Task input –
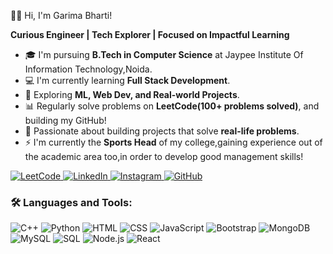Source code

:  💁‍♀️ Hi, I'm Garima Bharti!

**Curious Engineer | Tech Explorer | Focused on Impactful Learning**

- 🎓 I'm pursuing **B.Tech in Computer Science** at Jaypee Institute Of Information Technology,Noida.
- 💻 I'm currently learning **Full Stack Development**.
- 🚀 Exploring **ML, Web Dev, and Real-world Projects**.
- 📊 Regularly solve problems on **LeetCode(100+ problems solved)**, and building my GitHub!
- 🧠 Passionate about building projects that solve **real-life problems**.
- ⚡ I'm currently the **Sports Head** of my college,gaining experience out of the academic area too,in order to develop good management skills!


<p align="left">
  <a href="https://leetcode.com/gB_0109" target="_blank">
    <img src="https://img.icons8.com/external-tal-revivo-color-tal-revivo/48/null/external-level-up-your-coding-skills-and-quickly-land-a-job-logo-color-tal-revivo.png" alt="LeetCode"/>
  </a>
  <a href="https://www.linkedin.com/in/garima-bharti-110229280" target="_blank">
    <img src="https://img.icons8.com/color/48/000000/linkedin.png" alt="LinkedIn"/>
  </a>
  <a href="https://instagram.com/garimabhartii" target="_blank">
    <img src="https://img.icons8.com/color/48/000000/instagram-new--v1.png" alt="Instagram"/>
  </a>
  <a href="https://github.com/garimab0109" target="_blank">
    <img src="https://img.icons8.com/ios-glyphs/48/ffffff/github.png" alt="GitHub"/>
  </a>
</p>


### 🛠️ Languages and Tools:
<p>
  <img src="https://img.icons8.com/color/30/000000/c-plus-plus-logo.png" alt="C++"/>
  <img src="https://img.icons8.com/color/30/000000/python.png" alt="Python"/>
  <img src="https://img.icons8.com/color/30/000000/html-5.png" alt="HTML"/>
  <img src="https://img.icons8.com/color/30/000000/css3.png" alt="CSS"/>
  <img src="https://img.icons8.com/color/30/000000/javascript--v1.png" alt="JavaScript"/>
  <img src="https://img.icons8.com/color/30/000000/bootstrap.png" alt="Bootstrap"/>
  <img src="https://img.icons8.com/external-tal-revivo-shadow-tal-revivo/30/null/external-mongodb-a-cross-platform-document-oriented-database-program-logo-shadow-tal-revivo.png" alt="MongoDB"/>
  <img src="https://img.icons8.com/ios-filled/30/4A90E2/mysql-logo.png" alt="MySQL"/>
  <img src="https://img.icons8.com/external-flaticons-lineal-color-flat-icons/30/null/external-sql-computer-programming-flaticons-lineal-color-flat-icons.png" alt="SQL"/>
  <img src="https://img.icons8.com/fluency/30/null/node-js.png" alt="Node.js"/>
  <img src="https://img.icons8.com/color/30/000000/react-native.png" alt="React"/>
</p>
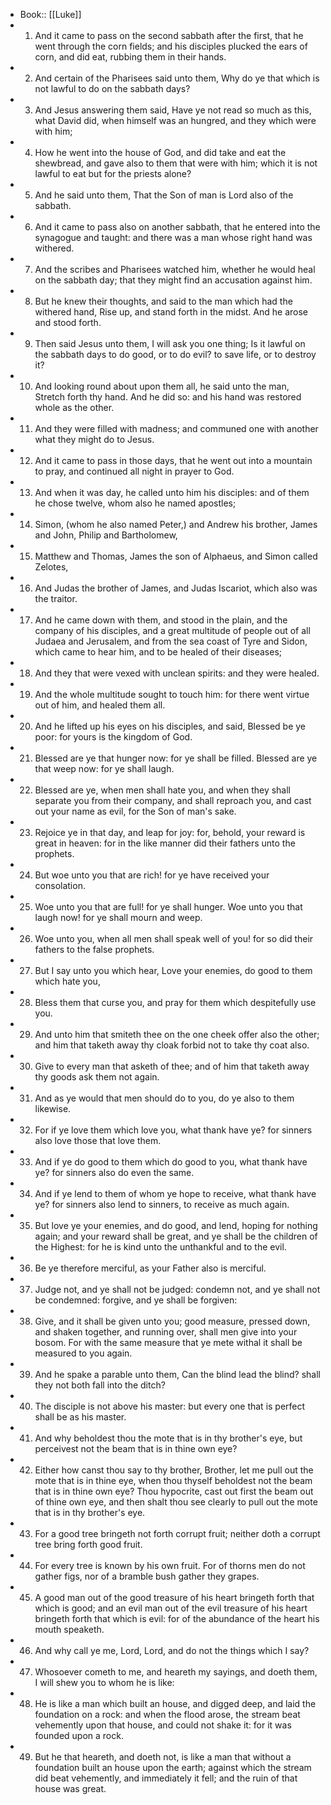 - Book:: [[Luke]]
- 1. And it came to pass on the second sabbath after the first, that he went through the corn fields; and his disciples plucked the ears of corn, and did eat, rubbing them in their hands.
- 2. And certain of the Pharisees said unto them, Why do ye that which is not lawful to do on the sabbath days?
- 3. And Jesus answering them said, Have ye not read so much as this, what David did, when himself was an hungred, and they which were with him;
- 4. How he went into the house of God, and did take and eat the shewbread, and gave also to them that were with him; which it is not lawful to eat but for the priests alone?
- 5. And he said unto them, That the Son of man is Lord also of the sabbath.
- 6. And it came to pass also on another sabbath, that he entered into the synagogue and taught: and there was a man whose right hand was withered.
- 7. And the scribes and Pharisees watched him, whether he would heal on the sabbath day; that they might find an accusation against him.
- 8. But he knew their thoughts, and said to the man which had the withered hand, Rise up, and stand forth in the midst. And he arose and stood forth.
- 9. Then said Jesus unto them, I will ask you one thing; Is it lawful on the sabbath days to do good, or to do evil? to save life, or to destroy it?
- 10. And looking round about upon them all, he said unto the man, Stretch forth thy hand. And he did so: and his hand was restored whole as the other.
- 11. And they were filled with madness; and communed one with another what they might do to Jesus.
- 12. And it came to pass in those days, that he went out into a mountain to pray, and continued all night in prayer to God.
- 13. And when it was day, he called unto him his disciples: and of them he chose twelve, whom also he named apostles;
- 14. Simon, (whom he also named Peter,) and Andrew his brother, James and John, Philip and Bartholomew,
- 15. Matthew and Thomas, James the son of Alphaeus, and Simon called Zelotes,
- 16. And Judas the brother of James, and Judas Iscariot, which also was the traitor.
- 17. And he came down with them, and stood in the plain, and the company of his disciples, and a great multitude of people out of all Judaea and Jerusalem, and from the sea coast of Tyre and Sidon, which came to hear him, and to be healed of their diseases;
- 18. And they that were vexed with unclean spirits: and they were healed.
- 19. And the whole multitude sought to touch him: for there went virtue out of him, and healed them all.
- 20. And he lifted up his eyes on his disciples, and said, Blessed be ye poor: for yours is the kingdom of God.
- 21. Blessed are ye that hunger now: for ye shall be filled. Blessed are ye that weep now: for ye shall laugh.
- 22. Blessed are ye, when men shall hate you, and when they shall separate you from their company, and shall reproach you, and cast out your name as evil, for the Son of man's sake.
- 23. Rejoice ye in that day, and leap for joy: for, behold, your reward is great in heaven: for in the like manner did their fathers unto the prophets.
- 24. But woe unto you that are rich! for ye have received your consolation.
- 25. Woe unto you that are full! for ye shall hunger. Woe unto you that laugh now! for ye shall mourn and weep.
- 26. Woe unto you, when all men shall speak well of you! for so did their fathers to the false prophets.
- 27. But I say unto you which hear, Love your enemies, do good to them which hate you,
- 28. Bless them that curse you, and pray for them which despitefully use you.
- 29. And unto him that smiteth thee on the one cheek offer also the other; and him that taketh away thy cloak forbid not to take thy coat also.
- 30. Give to every man that asketh of thee; and of him that taketh away thy goods ask them not again.
- 31. And as ye would that men should do to you, do ye also to them likewise.
- 32. For if ye love them which love you, what thank have ye? for sinners also love those that love them.
- 33. And if ye do good to them which do good to you, what thank have ye? for sinners also do even the same.
- 34. And if ye lend to them of whom ye hope to receive, what thank have ye? for sinners also lend to sinners, to receive as much again.
- 35. But love ye your enemies, and do good, and lend, hoping for nothing again; and your reward shall be great, and ye shall be the children of the Highest: for he is kind unto the unthankful and to the evil.
- 36. Be ye therefore merciful, as your Father also is merciful.
- 37. Judge not, and ye shall not be judged: condemn not, and ye shall not be condemned: forgive, and ye shall be forgiven:
- 38. Give, and it shall be given unto you; good measure, pressed down, and shaken together, and running over, shall men give into your bosom. For with the same measure that ye mete withal it shall be measured to you again.
- 39. And he spake a parable unto them, Can the blind lead the blind? shall they not both fall into the ditch?
- 40. The disciple is not above his master: but every one that is perfect shall be as his master.
- 41. And why beholdest thou the mote that is in thy brother's eye, but perceivest not the beam that is in thine own eye?
- 42. Either how canst thou say to thy brother, Brother, let me pull out the mote that is in thine eye, when thou thyself beholdest not the beam that is in thine own eye? Thou hypocrite, cast out first the beam out of thine own eye, and then shalt thou see clearly to pull out the mote that is in thy brother's eye.
- 43. For a good tree bringeth not forth corrupt fruit; neither doth a corrupt tree bring forth good fruit.
- 44. For every tree is known by his own fruit. For of thorns men do not gather figs, nor of a bramble bush gather they grapes.
- 45. A good man out of the good treasure of his heart bringeth forth that which is good; and an evil man out of the evil treasure of his heart bringeth forth that which is evil: for of the abundance of the heart his mouth speaketh.
- 46. And why call ye me, Lord, Lord, and do not the things which I say?
- 47. Whosoever cometh to me, and heareth my sayings, and doeth them, I will shew you to whom he is like:
- 48. He is like a man which built an house, and digged deep, and laid the foundation on a rock: and when the flood arose, the stream beat vehemently upon that house, and could not shake it: for it was founded upon a rock.
- 49. But he that heareth, and doeth not, is like a man that without a foundation built an house upon the earth; against which the stream did beat vehemently, and immediately it fell; and the ruin of that house was great.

Activity – Return each full line of the entries that contains the word "Jesus".

Reply –
- 3. And Jesus answering them said, Have ye not read so much as this, what David did, when himself was an hungred, and they which were with him;
- 9. Then said Jesus unto them, I will ask you one thing; Is it lawful on the sabbath days to do good, or to do evil? to save life, or to destroy it?
- 11. And they were filled with madness; and communed one with another what they might do to Jesus.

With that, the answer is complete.